W wywiadzie dla noizz.pl Agata Witkowska powiedziała, że po obejrzeniu filmu Patryka Vegi pomyślała, że „nareszcie ktoś ma odwagę nazywać rzeczy po imieniu”. Dla wielu ludzi film jednak jest bardzo szokujący. W Polsce nie mówi się o problemie handlu ludźmi, większość jest zdania, że dotyczy on tylko dalekich krajów. Ekspertka zaznaczyła jednak, że tak właśnie wygląda rzeczywistość i prawdziwe życie. Kobieta na co dzień ma kontakt z ofiarami, więc historia przedstawiona w filmie nie była dla niej zaskoczeniem. Wbrew panującemu wśród wielu ludzi przekonania, że handel dziećmi nie dotyczy Polski, niestety – dotyczy również naszego kraju.
Agata Witkowska twierdzi także, że główną przyczyną, dla której kobiety sprzedają swoje dzieci, są pieniądze. Nie jest to jednak jedyny powód. Takie kobiety zazwyczaj mają za sobą dramatyczne sytuacje, trudną przeszłość. Pojawia się pytanie, w jaki sposób dalej żyją osoby, które sprzedały dziecko, czy mają wyrzuty sumienia? Agata Witkowska twierdzi, że tak, jednak rzadko zdarza się, że któraś z nich stara się odnaleźć dziecko. Próbują raczej wypierać ten fakt. Tylko niektóre z tych kobiet, które decydują się na kolejne dzieci, są w stanie poradzić sobie ze wspomnieniami.

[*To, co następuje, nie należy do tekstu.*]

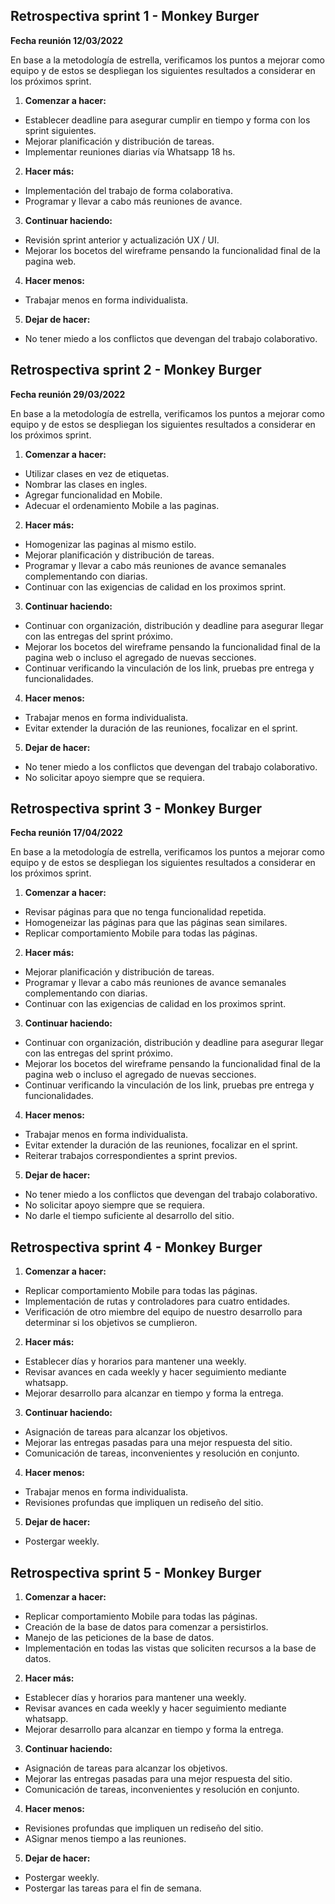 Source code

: ## Retrospectiva sprint 1 - Monkey Burger

**Fecha reunión 12/03/2022**

En base a la metodología de estrella, verificamos los puntos a mejorar como equipo y de estos se despliegan los siguientes resultados a considerar en los próximos sprint.

1.  **Comenzar a hacer:**

- Establecer deadline para asegurar cumplir en tiempo y forma con los sprint siguientes.
- Mejorar planificación y distribución de tareas.
- Implementar reuniones diarias vía Whatsapp 18 hs.

2. **Hacer más:**

- Implementación del trabajo de forma colaborativa.
- Programar y llevar a cabo más reuniones de avance.

3. **Continuar haciendo:**

- Revisión sprint anterior y actualización UX / UI.
- Mejorar los bocetos del wireframe pensando la funcionalidad final de la pagina web.

4. **Hacer menos:**

- Trabajar menos en forma individualista.

5. **Dejar de hacer:**

- No tener miedo a los conflictos que devengan del trabajo colaborativo.

## Retrospectiva sprint 2 - Monkey Burger

**Fecha reunión 29/03/2022**

En base a la metodología de estrella, verificamos los puntos a mejorar como equipo y de estos se despliegan los siguientes resultados a considerar en los próximos sprint.

1.  **Comenzar a hacer:**

- Utilizar clases en vez de etiquetas.
- Nombrar las clases en ingles.
- Agregar funcionalidad en Mobile.
- Adecuar el ordenamiento Mobile a las paginas.

2. **Hacer más:**

- Homogenizar las paginas al mismo estilo.
- Mejorar planificación y distribución de tareas.
- Programar y llevar a cabo más reuniones de avance semanales complementando con diarias.
- Continuar con las exigencias de calidad en los proximos sprint.

3. **Continuar haciendo:**

- Continuar con organización, distribución y deadline para asegurar llegar con las entregas del sprint próximo.
- Mejorar los bocetos del wireframe pensando la funcionalidad final de la pagina web o incluso el agregado de nuevas secciones.
- Continuar verificando la vinculación de los link, pruebas pre entrega y funcionalidades.

4. **Hacer menos:**

- Trabajar menos en forma individualista.
- Evitar extender la duración de las reuniones, focalizar en el sprint.

5. **Dejar de hacer:**

- No tener miedo a los conflictos que devengan del trabajo colaborativo.
- No solicitar apoyo siempre que se requiera.

## Retrospectiva sprint 3 - Monkey Burger

**Fecha reunión 17/04/2022**

En base a la metodología de estrella, verificamos los puntos a mejorar como equipo y de estos se despliegan los siguientes resultados a considerar en los próximos sprint.

1.  **Comenzar a hacer:**

- Revisar páginas para que no tenga funcionalidad repetida.
- Homogeneizar las páginas para que las páginas sean similares.
- Replicar comportamiento Mobile para todas las páginas.

2. **Hacer más:**

- Mejorar planificación y distribución de tareas.
- Programar y llevar a cabo más reuniones de avance semanales complementando con diarias.
- Continuar con las exigencias de calidad en los proximos sprint.

3. **Continuar haciendo:**

- Continuar con organización, distribución y deadline para asegurar llegar con las entregas del sprint próximo.
- Mejorar los bocetos del wireframe pensando la funcionalidad final de la pagina web o incluso el agregado de nuevas secciones.
- Continuar verificando la vinculación de los link, pruebas pre entrega y funcionalidades.

4. **Hacer menos:**

- Trabajar menos en forma individualista.
- Evitar extender la duración de las reuniones, focalizar en el sprint.
- Reiterar trabajos correspondientes a sprint previos.

5. **Dejar de hacer:**

- No tener miedo a los conflictos que devengan del trabajo colaborativo.
- No solicitar apoyo siempre que se requiera.
- No darle el tiempo suficiente al desarrollo del sitio.

## Retrospectiva sprint 4 - Monkey Burger

1.  **Comenzar a hacer:**

- Replicar comportamiento Mobile para todas las páginas.
- Implementación de rutas y controladores para cuatro entidades.
- Verificación de otro miembre del equipo de nuestro desarrollo para determinar si los objetivos se cumplieron.

2. **Hacer más:**

- Establecer días y horarios para mantener una weekly.
- Revisar avances en cada weekly y hacer seguimiento mediante whatsapp.
- Mejorar desarrollo para alcanzar en tiempo y forma la entrega.

3. **Continuar haciendo:**

- Asignación de tareas para alcanzar los objetivos.
- Mejorar las entregas pasadas para una mejor respuesta del sitio.
- Comunicación de tareas, inconvenientes y resolución en conjunto.

4. **Hacer menos:**

- Trabajar menos en forma individualista.
- Revisiones profundas que impliquen un rediseño del sitio.

5. **Dejar de hacer:**

- Postergar weekly.

## Retrospectiva sprint 5 - Monkey Burger

1.  **Comenzar a hacer:**

- Replicar comportamiento Mobile para todas las páginas.
- Creación de la base de datos para comenzar a persistirlos.
- Manejo de las peticiones de la base de datos.
- Implementación en todas las vistas que soliciten recursos a la base de datos.

2. **Hacer más:**

- Establecer días y horarios para mantener una weekly.
- Revisar avances en cada weekly y hacer seguimiento mediante whatsapp.
- Mejorar desarrollo para alcanzar en tiempo y forma la entrega.

3. **Continuar haciendo:**

- Asignación de tareas para alcanzar los objetivos.
- Mejorar las entregas pasadas para una mejor respuesta del sitio.
- Comunicación de tareas, inconvenientes y resolución en conjunto.

4. **Hacer menos:**

- Revisiones profundas que impliquen un rediseño del sitio.
- ASignar menos tiempo a las reuniones.

5. **Dejar de hacer:**

- Postergar weekly.
- Postergar las tareas para el fin de semana.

Dzieci, które zostają porwane lub sprzedane, zazwyczaj nie dożywają 13. roku życia. Agata Witkowska w bardzo gorzkich słowach opowiedziała o tym, jaka jest przyszłość porwanych dzieci:
„Jeżeli komuś wydaje się, że takie dziecko można zaprowadzić na terapię i wprowadzić do nowej rodziny to proszę nie mieć złudzeń – takie rzeczy się po prostu nie dzieją. W zdecydowanej większości przypadków, kiedy stan fizyczny dzieci jest tragiczny, sprzedawane są one na organy. Często śmierć jest dla nich tak naprawdę jedyną drogą ucieczki”.
Źródło: noizz.pl
Podsumowując, jest to temat, który powinien być ciągle nagłaśniany. Polsce w ogóle nie mówi się o problemie handlu ludźmi, a większość społeczeństwa uważa, że dotyczy on wyłącznie dalekich krajów. Takie bestialstwo wobec dzieci jest niszą, jak polowania na ludzi, kanibalizm, zoofilia czy nekrofilia, ale jednak ma miejsce – to się naprawdę dzieje!
Po obejrzeniu filmu dokumentalnego pt. „OCZY DIABŁA” ,powodem dyskusji powinien stać się problem handlu dziećmi, szukanie rozwiązań prawnych i socjalnych, które mogą uchronić nasze dzieci przed tym złem w czystej postaci.